I’ve got two teenage boys who love reading survival manuals. On weekends they can’t wait to go out on camping excursions with the bare minimum of equipment to get by while defaulting to ingenuity and skills to overcome all challenges. They’re not doing it because they like to be miserable; they’re doing it because they like the challenge of making sure they have the right tools, knowledge and level of preparedness, and that they make the right decisions — in other words, all of the factors that make the difference between a great experience and a poor one when it comes to accomplishing your objectives in the most efficient way.
Things don’t change when you grow up and go into the office instead of the woods. As you prepare your day in IT operations, keeping the infrastructure and operational environments that support the application deployment needs running smoothly also requires both skills and the right set of tools so you don’t spend your weekends and evenings fixing things that didn’t have to break in the first place.
Just as having a Swiss army knife, a flashlight, sunscreen, a hammock, a raincoat or a fishing rod available can make all the difference in the woods, at work, you also need to think about having the right tools you have at your disposal. You’ve trained hard, you are a hard-core professional, and you deserve to have the best tools you can get for the job; which brings me to today’s topic, Mirantis Cloud Platform.
Here at Mirantis, we’re pretty excited about what’s emerging for those of us assisting IT professionals in your quest to support all the application needs of your customers, internal and external.
Today I wanted to cover a few new options from Mirantis you may want to consider if you are looking to enhance and expand your breadth of capabilities, including capacity monitoring, increased robustness, orchestration and devops, and overall cloud health.
Mirantis StackLight, which is our 100% open-source Operations Support System (OSS) for continuous monitoring and maximum availability now includes a new DevOps Portal that provides a holistic view of your Mirantis Cloud Platform (MCP) environment.
New DevOps Portal
This new aggregated toolset significantly reduces the complexity of Day 2 cloud operations through services and dashboards around a high degree of automation, availability statistics, resource utilization, capacity utilization, continuous testing, logs, metrics, and notifications. What’s more, the new DevOps Portal enables cloud operators to manage larger clouds with greater uptime without having to convert their entire staff into open source developers.
The web UI offers services that include cloud intelligence, capacity management, and a subset of the tools made available within Simian Army.
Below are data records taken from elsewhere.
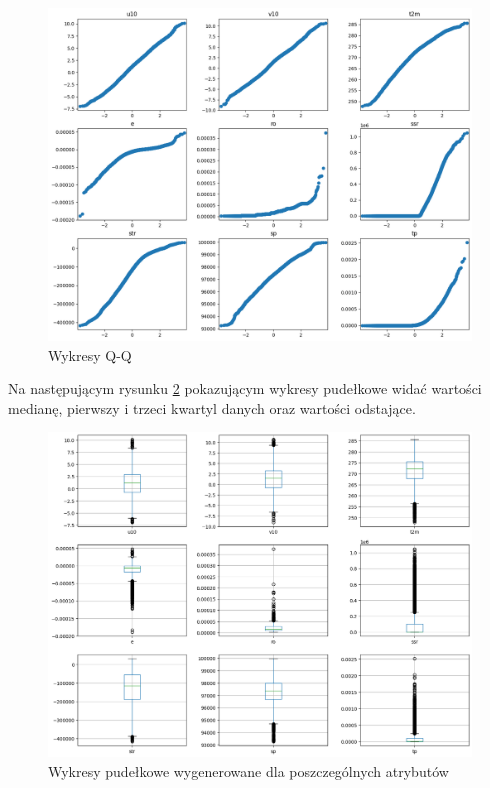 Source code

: \begin{figure}[H]
    \centering
    \includegraphics[width=\textwidth]{images/qq.png}
    \caption{Wykresy Q-Q}
    \label{qq}
\end{figure}

Na następującym rysunku \ref{box} pokazującym wykresy pudełkowe widać wartości medianę, pierwszy i trzeci
kwartyl danych oraz wartości odstające. 

\begin{figure}[H]
    \centering
    \includegraphics[width=\textwidth]{images/box.png}
    \caption{Wykresy pudełkowe wygenerowane dla poszczególnych atrybutów}
    \label{box}
\end{figure}

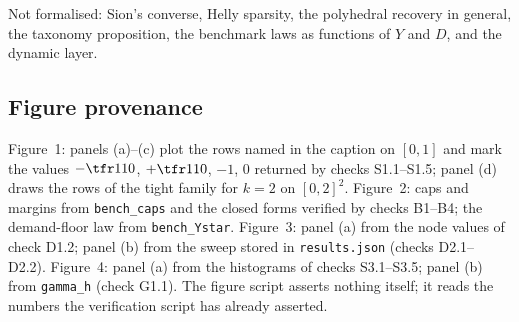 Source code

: Not formalised: Sion's converse, Helly sparsity, the polyhedral recovery in general, the taxonomy proposition, the benchmark laws as functions of $Y$ and $D$, and the dynamic layer.

\subsection{Figure provenance}
Figure~1: panels (a)--(c) plot the rows named in the caption on $[0,1]$ and mark the values $-\tfr1{10}$, $+\tfr1{10}$, $-1$, $0$ returned by checks S1.1--S1.5; panel (d) draws the rows of the tight family for $k=2$ on $[0,2]^2$. Figure~2: caps and margins from \texttt{bench\_caps} and the closed forms verified by checks B1--B4; the demand-floor law from \texttt{bench\_Ystar}. Figure~3: panel (a) from the node values of check D1.2; panel (b) from the sweep stored in \texttt{results.json} (checks D2.1--D2.2). Figure~4: panel (a) from the histograms of checks S3.1--S3.5; panel (b) from \texttt{gamma\_h} (check G1.1). The figure script asserts nothing itself; it reads the numbers the verification script has already asserted.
Included services within the DevOps portal
Let’s take a look at each one of the components in detail.
MCP enables you to ensure available capacity by providing a live look at what’s going on inside your cloud using the Cloud Intelligence Service and Cloud Capacity Management.
Cloud Intelligence Service: This service collects and stores data from MCP services such as OpenStack, Kubernetes, bare metal, and so on. You can then query the data as part of use cases such as cost visibility, business insights, cost comparison, chargeback/showback, cloud efficiency optimization, and IT benchmarking. Operators can interact with the resource data using a wide range of queries, such as searching for the last VM rebooted, total memory consumed by the cloud, number of containers that are operational, and so on.
Cloud Capacity Management: This dashboard provides point in time resource consumption data for OpenStack by displaying parameters such as total CPU utilization, memory utilization, disk utilization, and number of hypervisors. This dashboard is based on data collected by the Cloud Intelligence Service, and can be used for cloud capacity management and other business optimization aspects.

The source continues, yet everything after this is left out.